The hats in A Hat in Time
The main goal of A Hat in Time might technically be collecting all those lost hourglasses, but that's never as fun or as rewarding as finding all the scraps of yarn your hero can use to craft new hats. One could be a visor that allows her to dash through landscapes; Another might be a witch hat that allows her to concoct a concoction that she can throw like a grenade. You'll end up with so many hats that you could open a hat shop. The associated abilities encourage returning to previous zones so you can find additional hourglasses and more hats. Badges also add to the sense of discovery, granting Hat Girl perks such as B. auto-pickup of loot or a last-second parachute that the heroine can use to correct herself after a misjump.
New hats and badges
A Hat in Time is a game that becomes more and more entertaining as the levels progress. That's not just because of the excitement of discovering new hats and badges, but because the levels themselves increase in creativity, size, and rewarding challenges. A Hat in Time is almost never exactly linear, but it's definitely at its best when it gives Hat Girl a clear purpose and lets both the platforming and storyline progress. Walk past Mafia Town and you find that you can dash from door to door on a moving train, using hat abilities to search for clues and get keys that open other doors beyond precariously placed platforms. Elsewhere, you'll sneak through the labyrinthine backstage of a film set where humans are forbidden, planning your movements to avoid being seen and hit with astronomical fines for "owl harassment." The flow gives meaning to the platform and increases the fun.
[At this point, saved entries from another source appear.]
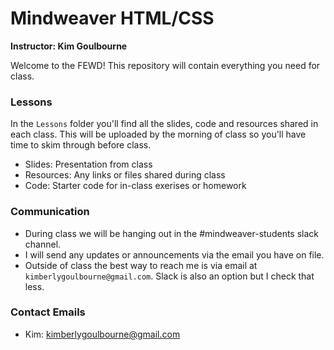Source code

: # Mindweaver HTML/CSS
**Instructor: Kim Goulbourne**

Welcome to the FEWD! This repository will contain everything you need for class.

### Lessons

In the `Lessons` folder you'll find all the slides, code and resources shared in each class. This will be uploaded by the morning of class so you'll have time to skim through before class.

- Slides: Presentation from class
- Resources: Any links or files shared during class
- Code: Starter code for in-class exerises or homework

### Communication

- During class we will be hanging out in the #mindweaver-students slack channel.
- I will send any updates or announcements via the email you have on file.
- Outside of class the best way to reach me is via email at `kimberlygoulbourne@gmail.com`. Slack is also an option but I check that less.


### Contact Emails

- Kim: kimberlygoulbourne@gmail.com





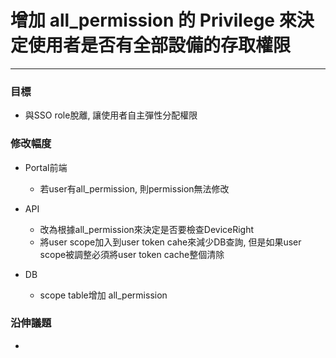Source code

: # 增加 all\_permission 的 Privilege 來決定使用者是否有全部設備的存取權限

---

### 目標

* 與SSO role脫離, 讓使用者自主彈性分配權限

### 修改幅度

* Portal前端

  * 若user有all\_permission, 則permission無法修改

* API

  * 改為根據all\_permission來決定是否要檢查DeviceRight
  * 將user scope加入到user token cahe來減少DB查詢, 但是如果user scope被調整必須將user token cache整個清除

* DB

  * scope table增加 all\_permission

### 沿伸議題

* 


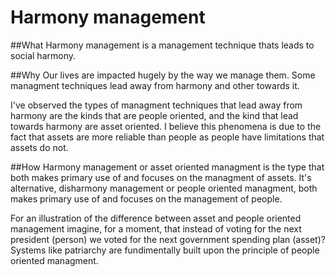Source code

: # Harmony management

##What
Harmony management is a management technique thats leads to social harmony.

##Why
Our lives are impacted hugely by the way we manage them. Some managment techniques lead away from harmony and other towards it.

I've observed the types of managment techniques that lead away from harmony are the kinds that are people oriented, and the kind that lead towards harmony are asset oriented. I believe this phenomena is due to the fact that assets are more reliable than people as people have limitations that assets do not.

##How
Harmony management or asset oriented managment is the type that both makes primary use of and focuses on the managment of assets. It's alternative, disharmony management or people oriented managment, both makes primary use of and focuses on the management of people. 

For an illustration of the difference between asset and people oriented management imagine, for a moment, that instead of voting for the next president (person) we voted for the next government spending plan (asset)? Systems like patriarchy are fundimentally built upon the principle of people oriented managment.
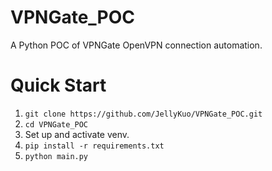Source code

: # VPNGate_POC
A Python POC of VPNGate OpenVPN connection automation.

# Quick Start
1. `git clone https://github.com/JellyKuo/VPNGate_POC.git`
2. `cd VPNGate_POC`
3. Set up and activate venv.
4. `pip install -r requirements.txt`
5. `python main.py`
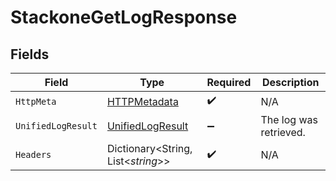 # StackoneGetLogResponse


## Fields

| Field                                                           | Type                                                            | Required                                                        | Description                                                     |
| --------------------------------------------------------------- | --------------------------------------------------------------- | --------------------------------------------------------------- | --------------------------------------------------------------- |
| `HttpMeta`                                                      | [HTTPMetadata](../../Models/Components/HTTPMetadata.md)         | :heavy_check_mark:                                              | N/A                                                             |
| `UnifiedLogResult`                                              | [UnifiedLogResult](../../Models/Components/UnifiedLogResult.md) | :heavy_minus_sign:                                              | The log was retrieved.                                          |
| `Headers`                                                       | Dictionary<String, List<*string*>>                              | :heavy_check_mark:                                              | N/A                                                             |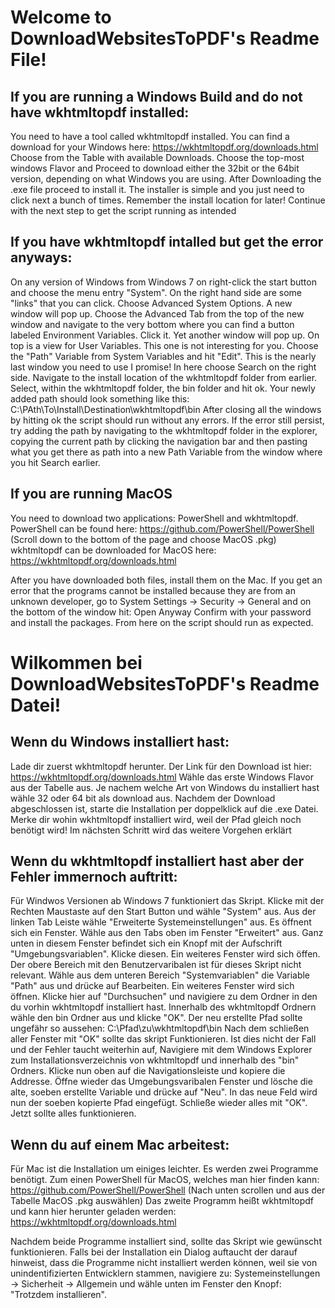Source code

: # Welcome to DownloadWebsitesToPDF's Readme File!

## If you are running a Windows Build and do not have wkhtmltopdf installed:
You need to have a tool called wkhtmltopdf installed. You can find a download for your Windows here: https://wkhtmltopdf.org/downloads.html
Choose from the Table with available Downloads. Choose the top-most windows Flavor and Proceed to download either the 32bit or the 64bit version, depending on what Windows you are using.
After Downloading the .exe file proceed to install it. The installer is simple and you just need to click next a bunch of times. Remember the install location for later!
Continue with the next step to get the script running as intended

## If you have wkhtmltopdf intalled but get the error anyways:
On any version of Windows from Windows 7 on right-click the start button and choose the menu entry "System". On the right hand side are some "links" that you can click.
Choose Advanced System Options. A new window will pop up.
Choose the Advanced Tab from the top of the new window and navigate to the very bottom where you can find a button labeled Environment Variables.
Click it. Yet another window will pop up. On top is a view for User Variables. This one is not interesting for you. Choose the "Path" Variable from System Variables and hit "Edit".
This is the nearly last window you need to use I promise!
In here choose Search on the right side.
Navigate to the install location of the wkhtmltopdf folder from earlier. Select, within the wkhtmltopdf folder, the bin folder and hit ok.
Your newly added path should look something like this: C:\PAth\To\Install\Destination\wkhtmltopdf\bin
After closing all the windows by hitting ok the script should run without any errors.
If the error still persist, try adding the path by navigating to the wkhtmltopdf folder in the explorer, copying the current path by clicking the navigation bar and then pasting what you get there as path into a new
Path Variable from the window where you hit Search earlier.

## If you are running MacOS
You need to download two applications: PowerShell and wkhtmltopdf.
PowerShell can be found here: https://github.com/PowerShell/PowerShell (Scroll down to the bottom of the page and choose MacOS .pkg)
wkhtmltopdf can be downloaded for MacOS here: https://wkhtmltopdf.org/downloads.html

After you have downloaded both files, install them on the Mac.
If you get an error that the programs cannot be installed because they are from an unknown developer, go to System Settings -> Security -> General and on the bottom of the window hit: Open Anyway
Confirm with your password and install the packages.
From here on the script should run as expected.


# Wilkommen bei DownloadWebsitesToPDF's Readme Datei!

## Wenn du Windows installiert hast:
Lade dir zuerst wkhtmltopdf herunter. Der Link für den Download ist hier: https://wkhtmltopdf.org/downloads.html
Wähle das erste Windows Flavor aus der Tabelle aus. Je nachem welche Art von Windows du installiert hast wähle 32 oder 64 bit als download aus.
Nachdem der Download abgeschlossen ist, starte die Installation per doppelklick auf die .exe Datei.  
Merke dir wohin wkhtmltopdf installiert wird, weil der Pfad gleich noch benötigt wird!
Im nächsten Schritt wird das weitere Vorgehen erklärt

## Wenn du wkhtmltopdf installiert hast aber der Fehler immernoch auftritt:
Für Windwos Versionen ab Windows 7 funktioniert das Skript. Klicke mit der Rechten Maustaste auf den Start Button und wähle "System" aus.
Aus der linken Tab Leiste wähle "Erweiterte Systemeinstellungen" aus. Es öffnent sich ein Fenster.
Wähle aus den Tabs oben im Fenster "Erweitert" aus. Ganz unten in diesem Fenster befindet sich ein Knopf mit der Aufschrift "Umgebungsvariablen". Klicke diesen.
Ein weiteres Fenster wird sich öffen. Der obere Bereich mit den Benutzervaribalen ist für dieses Skript nicht relevant.
Wähle aus dem unteren Bereich "Systemvariablen" die Variable "Path" aus und drücke auf Bearbeiten.
Ein weiteres Fenster wird sich öffnen. Klicke hier auf "Durchsuchen" und navigiere zu dem Ordner in den du vorhin wkhtmltopdf installiert hast.
Innerhalb des wkhtmltopdf Ordnern wähle den bin Ordner aus und klicke "OK".
Der neu erstellte Pfad sollte ungefähr so aussehen: C:\Pfad\zu\wkhtmltopdf\bin
Nach dem schließen aller Fenster mit "OK" sollte das skript Funktionieren.
Ist dies nicht der Fall und der Fehler taucht weiterhin auf, Navigiere mit dem Windows Explorer zum Installationsverzeichnis von wkhtmltopdf und innerhalb des "bin" Ordners. Klicke nun oben auf die Navigationsleiste und
kopiere die Addresse.
Öffne wieder das Umgebungsvaribalen Fenster und lösche die alte, soeben erstellte Variable und drücke auf "Neu". In das neue Feld wird nun der soeben kopierte Pfad eingefügt.
Schließe wieder alles mit "OK". Jetzt sollte alles funktionieren.

## Wenn du auf einem Mac arbeitest:
Für Mac ist die Installation um einiges leichter.
Es werden zwei Programme benötigt. Zum einen PowerShell für MacOS, welches man hier finden kann: https://github.com/PowerShell/PowerShell (Nach unten scrollen und aus der Tabelle MacOS .pkg auswählen)
Das zweite Programm heißt wkhtmltopdf und kann hier herunter geladen werden: https://wkhtmltopdf.org/downloads.html

Nachdem beide Programme installiert sind, sollte das Skript wie gewünscht funktionieren.
Falls bei der Installation ein Dialog auftaucht der darauf hinweist, dass die Programme nicht installiert werden können, weil sie von unindentifizierten Entwicklern stammen, navigiere zu:
Systemeinstellungen -> Sicherheit -> Allgemein und wähle unten im Fenster den Knopf: "Trotzdem installieren".
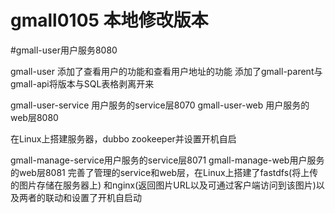 # gmall0105 本地修改版本

#gmall-user用户服务8080 

gmall-user 添加了查看用户的功能和查看用户地址的功能
添加了gmall-parent与gmall-api将版本与SQL表格剥离开来

gmall-user-service 用户服务的service层8070
gmall-user-web 用户服务的web层8080

在Linux上搭建服务器，dubbo zookeeper并设置开机自启

gmall-manage-service用户服务的service层8071
gmall-manage-web用户服务的web层8081
完善了管理的service和web层，在Linux上搭建了fastdfs(将上传的图片存储在服务器上)
和nginx(返回图片URL以及可通过客户端访问到该图片)以及两者的联动和设置了开机自启动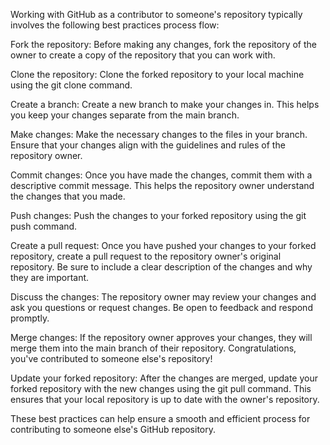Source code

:Working with GitHub as a contributor to someone's repository typically involves the following best practices process flow:

Fork the repository: Before making any changes, fork the repository of the owner to create a copy of the repository that you can work with.

Clone the repository: Clone the forked repository to your local machine using the git clone command.

Create a branch: Create a new branch to make your changes in. This helps you keep your changes separate from the main branch.

Make changes: Make the necessary changes to the files in your branch. Ensure that your changes align with the guidelines and rules of the repository owner.

Commit changes: Once you have made the changes, commit them with a descriptive commit message. This helps the repository owner understand the changes that you made.

Push changes: Push the changes to your forked repository using the git push command.

Create a pull request: Once you have pushed your changes to your forked repository, create a pull request to the repository owner's original repository. Be sure to include a clear description of the changes and why they are important.

Discuss the changes: The repository owner may review your changes and ask you questions or request changes. Be open to feedback and respond promptly.

Merge changes: If the repository owner approves your changes, they will merge them into the main branch of their repository. Congratulations, you've contributed to someone else's repository!

Update your forked repository: After the changes are merged, update your forked repository with the new changes using the git pull command. This ensures that your local repository is up to date with the owner's repository.

These best practices can help ensure a smooth and efficient process for contributing to someone else's GitHub repository.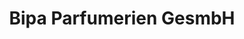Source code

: ---
title: "Bipa Parfumerien GesmbH"
url: /voecklabruck/bipa-parfumerien-gesmbh/
shop: Warenhaus
---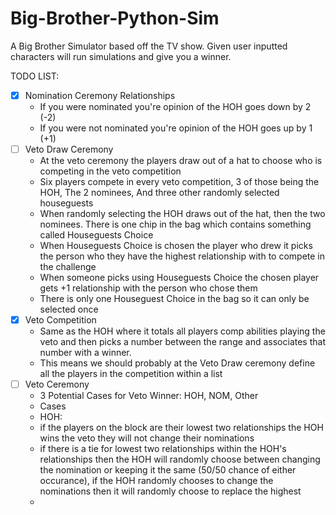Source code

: # Big-Brother-Python-Sim

A Big Brother Simulator based off the TV show. Given user inputted characters will run simulations and give you a winner.

TODO LIST:
- [x] Nomination Ceremony Relationships 
  - If you were nominated you're opinion of the HOH goes down by 2 (-2)
  - If you were not nominated you're opinion of the HOH goes up by 1 (+1)
- [ ] Veto Draw Ceremony
  - At the veto ceremony the players draw out of a hat to choose who is competing in the veto competition
  - Six players compete in every veto competition, 3 of those being the HOH, The 2 nominees, And three other randomly selected houseguests
  - When randomly selecting the HOH draws out of the hat, then the two nominees. There is one chip in the bag which contains something called Houseguests Choice
  - When Houseguests Choice is chosen the player who drew it picks the person who they have the highest relationship with to compete in the challenge
  - When someone picks using Houseguests Choice the chosen player gets +1 relationship with the person who chose them
  - There is only one Houseguest Choice in the bag so it can only be selected once
- [x] Veto Competition
  - Same as the HOH where it totals all players comp abilities playing the veto and then picks a number between the range and associates that number with a winner.
  - This means we should probably at the Veto Draw ceremony define all the players in the competition within a list
- [ ] Veto Ceremony
  - 3 Potential Cases for Veto Winner: HOH, NOM, Other
  - Cases
  - HOH:  
  - if the players on the block are their lowest two relationships the HOH wins the veto they will not change their nominations
  - if there is a tie for lowest two relationships within the HOH's relationships then the HOH will randomly choose between changing the nomination or keeping it the same (50/50 chance of either occurance), if the HOH randomly chooses to change the nominations then it will randomly choose to replace the highest 
  -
The charm of A Hat in Time
"Charm" is a word too often spoken about games these days, but virtually every frame of A Hat in Time lives up to it. The game captures the spirit of early Nintendo in the power of its platform.
Summary
Aside from its creative hats and hat-based abilities, A Hat in Time never really feels like an inventive platformer. But it does its job well, even if it suffers from the occasionally awkward camera issues that 3D platformers are often known for. However, it stands out for its infectious and endearingly silly personality, its creative and vastly different levels, and its fun platform. And of course all those hats.